Task item: Find the string "true" in the listing and report every line that has it.

Raw data:
Content starts

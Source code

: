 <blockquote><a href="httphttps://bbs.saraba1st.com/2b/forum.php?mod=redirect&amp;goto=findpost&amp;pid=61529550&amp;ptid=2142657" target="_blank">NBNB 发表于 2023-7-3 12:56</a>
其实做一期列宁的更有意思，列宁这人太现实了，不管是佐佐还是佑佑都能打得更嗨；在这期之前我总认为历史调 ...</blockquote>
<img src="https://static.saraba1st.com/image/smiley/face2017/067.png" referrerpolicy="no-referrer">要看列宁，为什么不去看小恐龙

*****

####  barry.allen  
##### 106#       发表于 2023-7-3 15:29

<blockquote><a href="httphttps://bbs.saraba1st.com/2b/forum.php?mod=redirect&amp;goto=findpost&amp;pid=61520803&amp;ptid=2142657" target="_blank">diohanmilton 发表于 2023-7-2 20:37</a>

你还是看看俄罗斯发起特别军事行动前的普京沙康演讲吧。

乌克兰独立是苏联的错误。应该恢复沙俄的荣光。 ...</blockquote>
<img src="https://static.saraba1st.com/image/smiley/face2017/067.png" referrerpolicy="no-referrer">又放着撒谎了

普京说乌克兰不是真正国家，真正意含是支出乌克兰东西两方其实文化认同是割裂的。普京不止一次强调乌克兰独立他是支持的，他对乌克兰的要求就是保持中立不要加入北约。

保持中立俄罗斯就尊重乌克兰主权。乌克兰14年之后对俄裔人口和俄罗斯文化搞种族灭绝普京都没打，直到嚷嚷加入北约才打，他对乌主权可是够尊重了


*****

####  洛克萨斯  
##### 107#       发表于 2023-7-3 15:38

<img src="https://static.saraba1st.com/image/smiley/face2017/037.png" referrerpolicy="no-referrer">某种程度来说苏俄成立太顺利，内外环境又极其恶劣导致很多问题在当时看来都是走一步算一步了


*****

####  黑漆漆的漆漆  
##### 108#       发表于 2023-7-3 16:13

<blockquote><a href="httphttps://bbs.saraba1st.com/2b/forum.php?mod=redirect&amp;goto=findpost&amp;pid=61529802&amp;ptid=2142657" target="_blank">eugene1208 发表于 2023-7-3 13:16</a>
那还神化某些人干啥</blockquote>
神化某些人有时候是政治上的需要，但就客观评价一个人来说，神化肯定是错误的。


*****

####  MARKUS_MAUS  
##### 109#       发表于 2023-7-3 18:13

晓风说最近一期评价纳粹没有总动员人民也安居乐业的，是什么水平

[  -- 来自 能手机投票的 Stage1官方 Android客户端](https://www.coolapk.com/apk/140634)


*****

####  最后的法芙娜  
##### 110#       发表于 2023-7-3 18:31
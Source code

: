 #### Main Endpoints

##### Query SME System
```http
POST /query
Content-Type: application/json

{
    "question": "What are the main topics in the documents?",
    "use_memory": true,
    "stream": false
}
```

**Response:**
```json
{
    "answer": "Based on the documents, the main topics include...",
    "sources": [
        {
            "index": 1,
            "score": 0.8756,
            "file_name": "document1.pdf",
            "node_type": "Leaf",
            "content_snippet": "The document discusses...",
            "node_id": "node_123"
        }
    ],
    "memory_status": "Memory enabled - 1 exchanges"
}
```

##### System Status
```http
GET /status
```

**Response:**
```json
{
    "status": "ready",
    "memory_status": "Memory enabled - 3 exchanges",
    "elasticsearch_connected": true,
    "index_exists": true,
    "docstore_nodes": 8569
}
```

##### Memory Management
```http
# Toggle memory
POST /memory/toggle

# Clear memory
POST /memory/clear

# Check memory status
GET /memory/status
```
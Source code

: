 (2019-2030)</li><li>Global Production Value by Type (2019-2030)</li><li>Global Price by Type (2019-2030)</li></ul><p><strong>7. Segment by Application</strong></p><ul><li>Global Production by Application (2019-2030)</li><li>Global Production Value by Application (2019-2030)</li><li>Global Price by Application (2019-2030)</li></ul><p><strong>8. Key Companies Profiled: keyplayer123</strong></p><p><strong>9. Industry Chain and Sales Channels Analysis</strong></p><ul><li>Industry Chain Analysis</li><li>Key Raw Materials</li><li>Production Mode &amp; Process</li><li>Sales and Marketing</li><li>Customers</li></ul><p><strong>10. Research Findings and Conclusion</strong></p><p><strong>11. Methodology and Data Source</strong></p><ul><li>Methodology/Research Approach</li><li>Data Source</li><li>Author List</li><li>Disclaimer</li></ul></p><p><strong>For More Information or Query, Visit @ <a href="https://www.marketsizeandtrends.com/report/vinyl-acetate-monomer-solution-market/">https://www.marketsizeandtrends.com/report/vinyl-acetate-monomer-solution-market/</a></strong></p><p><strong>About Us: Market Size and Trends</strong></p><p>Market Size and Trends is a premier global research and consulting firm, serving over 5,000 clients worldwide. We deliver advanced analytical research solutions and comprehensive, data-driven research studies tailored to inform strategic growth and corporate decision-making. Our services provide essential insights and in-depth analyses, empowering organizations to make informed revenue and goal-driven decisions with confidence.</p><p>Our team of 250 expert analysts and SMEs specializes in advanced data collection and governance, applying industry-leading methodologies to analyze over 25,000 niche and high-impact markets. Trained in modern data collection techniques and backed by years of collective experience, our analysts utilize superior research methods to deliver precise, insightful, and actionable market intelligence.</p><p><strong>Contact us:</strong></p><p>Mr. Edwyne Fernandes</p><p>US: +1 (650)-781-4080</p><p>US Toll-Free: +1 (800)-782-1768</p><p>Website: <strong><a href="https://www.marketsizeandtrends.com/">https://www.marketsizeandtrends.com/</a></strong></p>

Content ends

Solution for this task:
    "use_memory": true,
    "elasticsearch_connected": true,
    "index_exists": true,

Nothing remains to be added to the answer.